Only one stretch of the data below is wanted: the lines from the one with "the way proof" through the one with "Podstawy energetyki jądrowej", repeated exactly.

Listed entries below:

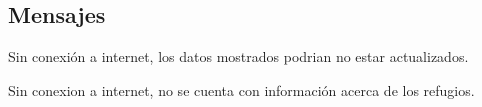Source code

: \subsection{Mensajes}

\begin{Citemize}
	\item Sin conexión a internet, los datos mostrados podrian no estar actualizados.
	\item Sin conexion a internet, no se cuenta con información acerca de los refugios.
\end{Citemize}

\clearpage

End of Listed entries.
Listed entries below:

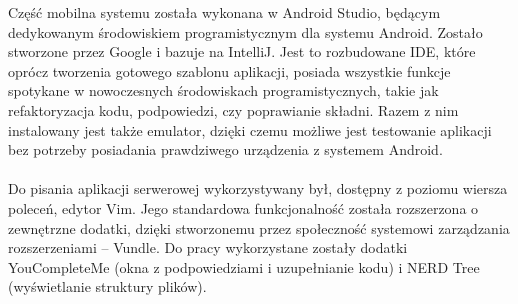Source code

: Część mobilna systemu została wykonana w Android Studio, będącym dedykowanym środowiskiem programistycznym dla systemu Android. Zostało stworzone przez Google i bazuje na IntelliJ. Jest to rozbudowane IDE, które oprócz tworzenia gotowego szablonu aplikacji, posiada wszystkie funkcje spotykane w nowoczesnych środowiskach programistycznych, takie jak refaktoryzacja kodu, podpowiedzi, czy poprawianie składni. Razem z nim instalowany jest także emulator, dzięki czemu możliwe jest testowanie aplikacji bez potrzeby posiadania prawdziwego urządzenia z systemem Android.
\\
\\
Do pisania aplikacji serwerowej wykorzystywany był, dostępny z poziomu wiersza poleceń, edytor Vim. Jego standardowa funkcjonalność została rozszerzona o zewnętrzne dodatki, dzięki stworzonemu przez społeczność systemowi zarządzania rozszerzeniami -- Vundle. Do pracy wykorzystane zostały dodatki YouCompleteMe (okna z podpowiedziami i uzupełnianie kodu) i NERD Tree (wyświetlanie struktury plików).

End of Listed entries.
Listed entries below:

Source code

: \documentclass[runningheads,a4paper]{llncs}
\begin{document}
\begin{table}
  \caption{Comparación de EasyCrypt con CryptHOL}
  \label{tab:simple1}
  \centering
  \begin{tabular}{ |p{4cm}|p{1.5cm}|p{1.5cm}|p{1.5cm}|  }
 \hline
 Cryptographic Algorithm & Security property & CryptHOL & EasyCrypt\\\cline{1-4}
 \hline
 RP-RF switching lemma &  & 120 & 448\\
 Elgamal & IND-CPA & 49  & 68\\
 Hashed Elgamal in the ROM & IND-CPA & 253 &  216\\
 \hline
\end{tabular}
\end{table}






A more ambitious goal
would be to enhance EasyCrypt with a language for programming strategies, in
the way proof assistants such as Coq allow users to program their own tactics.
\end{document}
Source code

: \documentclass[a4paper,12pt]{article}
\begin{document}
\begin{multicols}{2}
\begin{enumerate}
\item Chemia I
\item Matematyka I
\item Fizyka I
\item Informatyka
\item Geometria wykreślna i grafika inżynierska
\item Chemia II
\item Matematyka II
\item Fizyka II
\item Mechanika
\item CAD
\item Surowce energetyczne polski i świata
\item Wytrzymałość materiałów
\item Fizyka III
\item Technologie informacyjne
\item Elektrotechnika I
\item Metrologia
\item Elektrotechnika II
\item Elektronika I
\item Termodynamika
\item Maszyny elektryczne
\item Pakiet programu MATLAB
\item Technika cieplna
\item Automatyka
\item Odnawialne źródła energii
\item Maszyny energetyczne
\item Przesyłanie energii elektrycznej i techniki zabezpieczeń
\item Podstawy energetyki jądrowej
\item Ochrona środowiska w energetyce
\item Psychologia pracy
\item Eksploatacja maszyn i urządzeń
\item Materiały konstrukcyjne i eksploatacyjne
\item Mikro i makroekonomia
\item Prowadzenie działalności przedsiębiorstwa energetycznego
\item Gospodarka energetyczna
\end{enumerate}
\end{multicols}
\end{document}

End of Listed entries.

Problem solution »
the way proof assistants such as Coq allow users to program their own tactics.
\end{document}
Source code

: \documentclass[a4paper,12pt]{article}
\begin{document}
\begin{multicols}{2}
\begin{enumerate}
\item Chemia I
\item Matematyka I
\item Fizyka I
\item Informatyka
\item Geometria wykreślna i grafika inżynierska
\item Chemia II
\item Matematyka II
\item Fizyka II
\item Mechanika
\item CAD
\item Surowce energetyczne polski i świata
\item Wytrzymałość materiałów
\item Fizyka III
\item Technologie informacyjne
\item Elektrotechnika I
\item Metrologia
\item Elektrotechnika II
\item Elektronika I
\item Termodynamika
\item Maszyny elektryczne
\item Pakiet programu MATLAB
\item Technika cieplna
\item Automatyka
\item Odnawialne źródła energii
\item Maszyny energetyczne
\item Przesyłanie energii elektrycznej i techniki zabezpieczeń
\item Podstawy energetyki jądrowej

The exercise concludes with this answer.